# Amtrak guest rewards credit card



## Ann Daly (May 27, 2011)

Does anyone know about this card offered from Chase bank? The info says that you will receive 12,000points plus a companion coupon after you use it once. The fine print discusses travel in the Northeast crridor. So my question is, is it only good for travel in the east? I can't seem to find out at the Amtrak site. Thanks for your help. ~Andy


----------



## Jim G. (May 27, 2011)

AGR is my go-to card. I charge everything possible on it. Last year my wife and I traveled from Illinois to the West and East coasts in a roomette on AGR points. We loved every minute and mile. We rode the Empire Builder, Coast Starlight, California Zephyr, Texas Eagle, and Capitol Limited plus some regional trains. AGR and the Chase Amtrak card is a wonderful combo.


----------



## RRrich (May 27, 2011)

The Chase/AGR used to be my number one card, but I recently got a Wyndham rewards card that pays 2 AGR points/dollar right into my AGR account.

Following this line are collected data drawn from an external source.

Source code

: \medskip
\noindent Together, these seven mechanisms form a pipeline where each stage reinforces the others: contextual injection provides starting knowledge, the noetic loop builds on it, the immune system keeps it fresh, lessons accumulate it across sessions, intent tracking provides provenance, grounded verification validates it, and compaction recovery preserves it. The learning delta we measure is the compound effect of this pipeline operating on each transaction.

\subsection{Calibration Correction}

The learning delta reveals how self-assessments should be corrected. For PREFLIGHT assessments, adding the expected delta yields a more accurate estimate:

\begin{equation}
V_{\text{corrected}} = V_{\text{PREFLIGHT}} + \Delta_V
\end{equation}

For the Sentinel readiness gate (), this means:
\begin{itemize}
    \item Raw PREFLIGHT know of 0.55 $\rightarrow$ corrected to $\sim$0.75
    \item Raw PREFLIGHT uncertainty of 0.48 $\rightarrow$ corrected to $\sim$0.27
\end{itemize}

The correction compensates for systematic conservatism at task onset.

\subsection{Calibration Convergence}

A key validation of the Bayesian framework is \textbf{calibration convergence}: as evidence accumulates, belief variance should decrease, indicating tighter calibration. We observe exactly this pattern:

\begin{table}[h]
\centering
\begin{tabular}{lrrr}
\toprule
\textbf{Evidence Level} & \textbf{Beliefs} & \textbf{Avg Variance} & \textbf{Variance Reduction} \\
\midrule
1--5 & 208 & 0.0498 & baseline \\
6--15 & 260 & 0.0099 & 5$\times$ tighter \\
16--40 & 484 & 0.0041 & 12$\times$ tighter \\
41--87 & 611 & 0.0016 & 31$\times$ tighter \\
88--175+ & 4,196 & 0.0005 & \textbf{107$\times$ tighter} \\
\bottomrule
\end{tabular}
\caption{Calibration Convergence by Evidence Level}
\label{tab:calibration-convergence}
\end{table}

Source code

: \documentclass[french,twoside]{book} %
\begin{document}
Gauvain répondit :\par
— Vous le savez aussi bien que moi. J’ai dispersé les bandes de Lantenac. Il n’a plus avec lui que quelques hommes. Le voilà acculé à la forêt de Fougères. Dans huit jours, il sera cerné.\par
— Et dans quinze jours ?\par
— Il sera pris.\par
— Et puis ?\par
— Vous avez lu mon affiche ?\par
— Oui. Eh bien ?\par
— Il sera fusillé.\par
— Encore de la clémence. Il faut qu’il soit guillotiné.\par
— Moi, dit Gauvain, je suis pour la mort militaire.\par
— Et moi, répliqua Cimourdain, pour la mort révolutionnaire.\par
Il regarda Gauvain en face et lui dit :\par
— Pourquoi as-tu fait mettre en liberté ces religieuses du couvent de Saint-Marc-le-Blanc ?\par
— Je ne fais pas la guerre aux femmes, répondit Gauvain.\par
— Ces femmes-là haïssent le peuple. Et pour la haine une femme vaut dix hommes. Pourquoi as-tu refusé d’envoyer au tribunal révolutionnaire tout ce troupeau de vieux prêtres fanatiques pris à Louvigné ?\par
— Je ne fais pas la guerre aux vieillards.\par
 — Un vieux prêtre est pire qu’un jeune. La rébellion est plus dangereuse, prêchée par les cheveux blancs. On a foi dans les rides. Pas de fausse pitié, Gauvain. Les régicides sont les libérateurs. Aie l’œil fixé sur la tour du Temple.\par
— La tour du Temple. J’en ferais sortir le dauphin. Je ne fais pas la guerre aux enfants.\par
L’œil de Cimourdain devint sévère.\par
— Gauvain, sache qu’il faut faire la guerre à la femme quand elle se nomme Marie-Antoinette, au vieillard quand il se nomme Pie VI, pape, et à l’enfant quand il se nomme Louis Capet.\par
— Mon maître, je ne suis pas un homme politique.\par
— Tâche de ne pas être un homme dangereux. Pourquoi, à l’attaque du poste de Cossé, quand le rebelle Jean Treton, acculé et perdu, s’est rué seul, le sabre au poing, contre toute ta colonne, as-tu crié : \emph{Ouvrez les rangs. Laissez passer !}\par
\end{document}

I've had it less than a billing cycle so I shall just wait and see if it is as good as it sounds.


----------



## the_traveler (May 27, 2011)

The 12,000 point sign up bonus is just added to your AGR account. The reason they mentioned the Northeast Corridor (NEC) trips is for simplicity only. If you have 3,000 other AGR points, it could be used for a 1 zone one way roomette trip for 2! Or it could be used for 12 trips on a special route. Or ...






I use mine for (almost) everything - even (if I can) to buy a newspaper. (Remember those old fashioned things?






) But mine is mainly used to buy "luxuries" like food and gas and "necessary items" like Amtrak travel!



I usually earn 1,000 to 2,000 AGR points *EACH MONTH* - even if I don't get on a train!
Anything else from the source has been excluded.